Else Behrend-Rosenfeld hatte zuvor für die Jüdische Gemeinde in München gearbeitet, wohin sie zurückkehrte, nachdem sie aus gesundheitlichen Gründen zwischenzeitlich von der Zwangsarbeit befreit wurde. Sie blieb Ansprechpartnerin für den jüdischen Lagerleiter Rolf Grabower und beriet ihn im Umgang mit den jungen Frauen. Alles sollte reibungslos funktionieren, um nicht das Missfallen der Kontrollbehörden zu erregen. Schikanen von Seiten der deutschen Angestellten und der unangemeldet erscheinenden NS-Kontrolltrupps blieben nicht aus; das Damoklesschwert der ständig drohenden Deportation hing über jeder Strafmaßnahme.

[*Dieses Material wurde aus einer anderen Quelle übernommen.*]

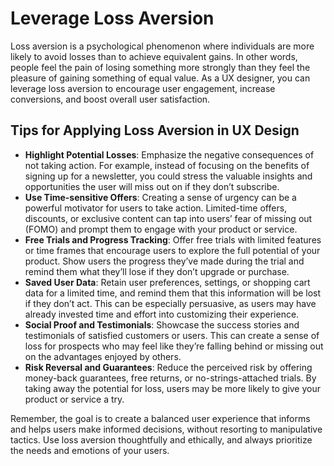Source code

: # Leverage Loss Aversion

Loss aversion is a psychological phenomenon where individuals are more likely to avoid losses than to achieve equivalent gains. In other words, people feel the pain of losing something more strongly than they feel the pleasure of gaining something of equal value. As a UX designer, you can leverage loss aversion to encourage user engagement, increase conversions, and boost overall user satisfaction.

## Tips for Applying Loss Aversion in UX Design

- **Highlight Potential Losses**: Emphasize the negative consequences of not taking action. For example, instead of focusing on the benefits of signing up for a newsletter, you could stress the valuable insights and opportunities the user will miss out on if they don’t subscribe.
- **Use Time-sensitive Offers**: Creating a sense of urgency can be a powerful motivator for users to take action. Limited-time offers, discounts, or exclusive content can tap into users’ fear of missing out (FOMO) and prompt them to engage with your product or service.
- **Free Trials and Progress Tracking**: Offer free trials with limited features or time frames that encourage users to explore the full potential of your product. Show users the progress they’ve made during the trial and remind them what they’ll lose if they don’t upgrade or purchase.
- **Saved User Data**: Retain user preferences, settings, or shopping cart data for a limited time, and remind them that this information will be lost if they don’t act. This can be especially persuasive, as users may have already invested time and effort into customizing their experience.
- **Social Proof and Testimonials**: Showcase the success stories and testimonials of satisfied customers or users. This can create a sense of loss for prospects who may feel like they’re falling behind or missing out on the advantages enjoyed by others.
- **Risk Reversal and Guarantees**: Reduce the perceived risk by offering money-back guarantees, free returns, or no-strings-attached trials. By taking away the potential for loss, users may be more likely to give your product or service a try.

Remember, the goal is to create a balanced user experience that informs and helps users make informed decisions, without resorting to manipulative tactics. Use loss aversion thoughtfully and ethically, and always prioritize the needs and emotions of your users.
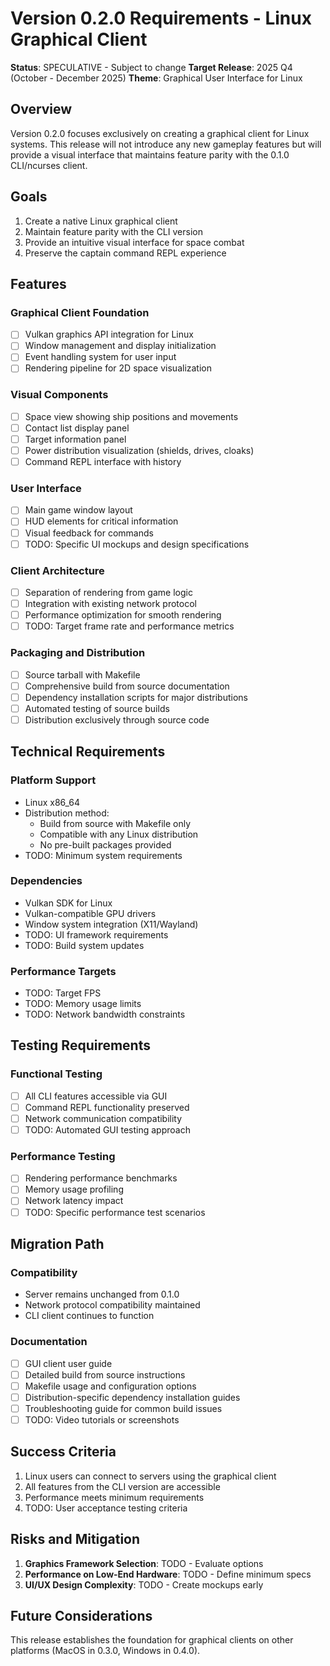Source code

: # Version 0.2.0 Requirements - Linux Graphical Client

**Status**: SPECULATIVE - Subject to change
**Target Release**: 2025 Q4 (October - December 2025)
**Theme**: Graphical User Interface for Linux

## Overview

Version 0.2.0 focuses exclusively on creating a graphical client for Linux systems. This release will not introduce any new gameplay features but will provide a visual interface that maintains feature parity with the 0.1.0 CLI/ncurses client.

## Goals

1. Create a native Linux graphical client
2. Maintain feature parity with the CLI version
3. Provide an intuitive visual interface for space combat
4. Preserve the captain command REPL experience

## Features

### Graphical Client Foundation
- [ ] Vulkan graphics API integration for Linux
- [ ] Window management and display initialization
- [ ] Event handling system for user input
- [ ] Rendering pipeline for 2D space visualization

### Visual Components
- [ ] Space view showing ship positions and movements
- [ ] Contact list display panel
- [ ] Target information panel
- [ ] Power distribution visualization (shields, drives, cloaks)
- [ ] Command REPL interface with history

### User Interface
- [ ] Main game window layout
- [ ] HUD elements for critical information
- [ ] Visual feedback for commands
- [ ] TODO: Specific UI mockups and design specifications

### Client Architecture
- [ ] Separation of rendering from game logic
- [ ] Integration with existing network protocol
- [ ] Performance optimization for smooth rendering
- [ ] TODO: Target frame rate and performance metrics

### Packaging and Distribution
- [ ] Source tarball with Makefile
- [ ] Comprehensive build from source documentation
- [ ] Dependency installation scripts for major distributions
- [ ] Automated testing of source builds
- [ ] Distribution exclusively through source code

## Technical Requirements

### Platform Support
- Linux x86_64
- Distribution method:
  - Build from source with Makefile only
  - Compatible with any Linux distribution
  - No pre-built packages provided
- TODO: Minimum system requirements

### Dependencies
- Vulkan SDK for Linux
- Vulkan-compatible GPU drivers
- Window system integration (X11/Wayland)
- TODO: UI framework requirements
- TODO: Build system updates

### Performance Targets
- TODO: Target FPS
- TODO: Memory usage limits
- TODO: Network bandwidth constraints

## Testing Requirements

### Functional Testing
- [ ] All CLI features accessible via GUI
- [ ] Command REPL functionality preserved
- [ ] Network communication compatibility
- [ ] TODO: Automated GUI testing approach

### Performance Testing
- [ ] Rendering performance benchmarks
- [ ] Memory usage profiling
- [ ] Network latency impact
- [ ] TODO: Specific performance test scenarios

## Migration Path

### Compatibility
- Server remains unchanged from 0.1.0
- Network protocol compatibility maintained
- CLI client continues to function

### Documentation
- [ ] GUI client user guide
- [ ] Detailed build from source instructions
- [ ] Makefile usage and configuration options
- [ ] Distribution-specific dependency installation guides
- [ ] Troubleshooting guide for common build issues
- [ ] TODO: Video tutorials or screenshots

## Success Criteria

1. Linux users can connect to servers using the graphical client
2. All features from the CLI version are accessible
3. Performance meets minimum requirements
4. TODO: User acceptance testing criteria

## Risks and Mitigation

1. **Graphics Framework Selection**: TODO - Evaluate options
2. **Performance on Low-End Hardware**: TODO - Define minimum specs
3. **UI/UX Design Complexity**: TODO - Create mockups early

## Future Considerations

This release establishes the foundation for graphical clients on other platforms (MacOS in 0.3.0, Windows in 0.4.0).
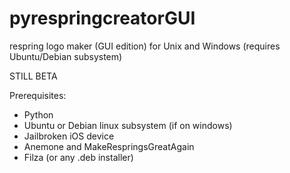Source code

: # pyrespringcreatorGUI
respring logo maker (GUI edition) for Unix and Windows (requires Ubuntu/Debian subsystem)

STILL BETA

Prerequisites:
- Python
- Ubuntu or Debian linux subsystem (if on windows)
- Jailbroken iOS device
- Anemone and MakeRespringsGreatAgain
- Filza (or any .deb installer)
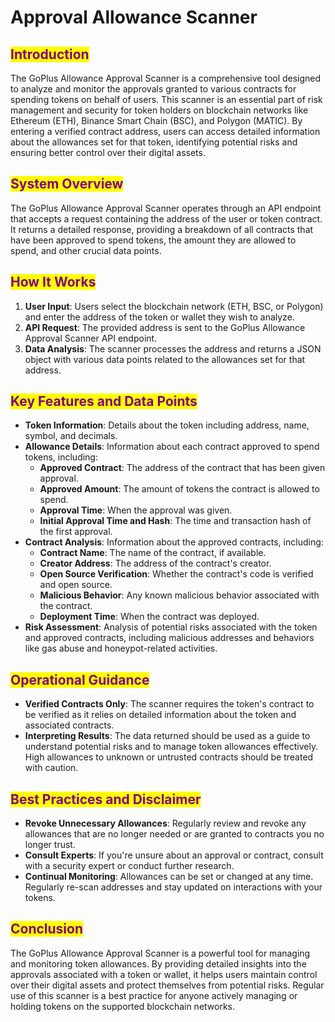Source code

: # Approval Allowance Scanner

## <mark style="color:purple;">Introduction</mark>

The GoPlus Allowance Approval Scanner is a comprehensive tool designed to analyze and monitor the approvals granted to various contracts for spending tokens on behalf of users. This scanner is an essential part of risk management and security for token holders on blockchain networks like Ethereum (ETH), Binance Smart Chain (BSC), and Polygon (MATIC). By entering a verified contract address, users can access detailed information about the allowances set for that token, identifying potential risks and ensuring better control over their digital assets.

## <mark style="color:purple;">System Overview</mark>

The GoPlus Allowance Approval Scanner operates through an API endpoint that accepts a request containing the address of the user or token contract. It returns a detailed response, providing a breakdown of all contracts that have been approved to spend tokens, the amount they are allowed to spend, and other crucial data points.

## <mark style="color:purple;">How It Works</mark>

1. **User Input**: Users select the blockchain network (ETH, BSC, or Polygon) and enter the address of the token or wallet they wish to analyze.
2. **API Request**: The provided address is sent to the GoPlus Allowance Approval Scanner API endpoint.
3. **Data Analysis**: The scanner processes the address and returns a JSON object with various data points related to the allowances set for that address.

## <mark style="color:purple;">Key Features and Data Points</mark>

* **Token Information**: Details about the token including address, name, symbol, and decimals.
* **Allowance Details**: Information about each contract approved to spend tokens, including:
  * **Approved Contract**: The address of the contract that has been given approval.
  * **Approved Amount**: The amount of tokens the contract is allowed to spend.
  * **Approval Time**: When the approval was given.
  * **Initial Approval Time and Hash**: The time and transaction hash of the first approval.
* **Contract Analysis**: Information about the approved contracts, including:
  * **Contract Name**: The name of the contract, if available.
  * **Creator Address**: The address of the contract's creator.
  * **Open Source Verification**: Whether the contract's code is verified and open source.
  * **Malicious Behavior**: Any known malicious behavior associated with the contract.
  * **Deployment Time**: When the contract was deployed.
* **Risk Assessment**: Analysis of potential risks associated with the token and approved contracts, including malicious addresses and behaviors like gas abuse and honeypot-related activities.

## <mark style="color:purple;">Operational Guidance</mark>

* **Verified Contracts Only**: The scanner requires the token's contract to be verified as it relies on detailed information about the token and associated contracts.
* **Interpreting Results**: The data returned should be used as a guide to understand potential risks and to manage token allowances effectively. High allowances to unknown or untrusted contracts should be treated with caution.

## <mark style="color:purple;">Best Practices and Disclaimer</mark>

* **Revoke Unnecessary Allowances**: Regularly review and revoke any allowances that are no longer needed or are granted to contracts you no longer trust.
* **Consult Experts**: If you're unsure about an approval or contract, consult with a security expert or conduct further research.
* **Continual Monitoring**: Allowances can be set or changed at any time. Regularly re-scan addresses and stay updated on interactions with your tokens.

## <mark style="color:purple;">Conclusion</mark>

The GoPlus Allowance Approval Scanner is a powerful tool for managing and monitoring token allowances. By providing detailed insights into the approvals associated with a token or wallet, it helps users maintain control over their digital assets and protect themselves from potential risks. Regular use of this scanner is a best practice for anyone actively managing or holding tokens on the supported blockchain networks.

Judith Hirsch und Else Behrend-Rosenfeld waren zwei der wenigen Überlebenden der Flachsröste Lohhof. Die meisten Arbeiterinnen wurden nach Osten deportiert und ermordet. Der Münchner Historiker Maximilian Strnad nimmt sich in „Flachs für das Reich. Das Zwangsarbeitslager Flachsröste Lohhof“ ihrer fast vergessenen Geschichte an.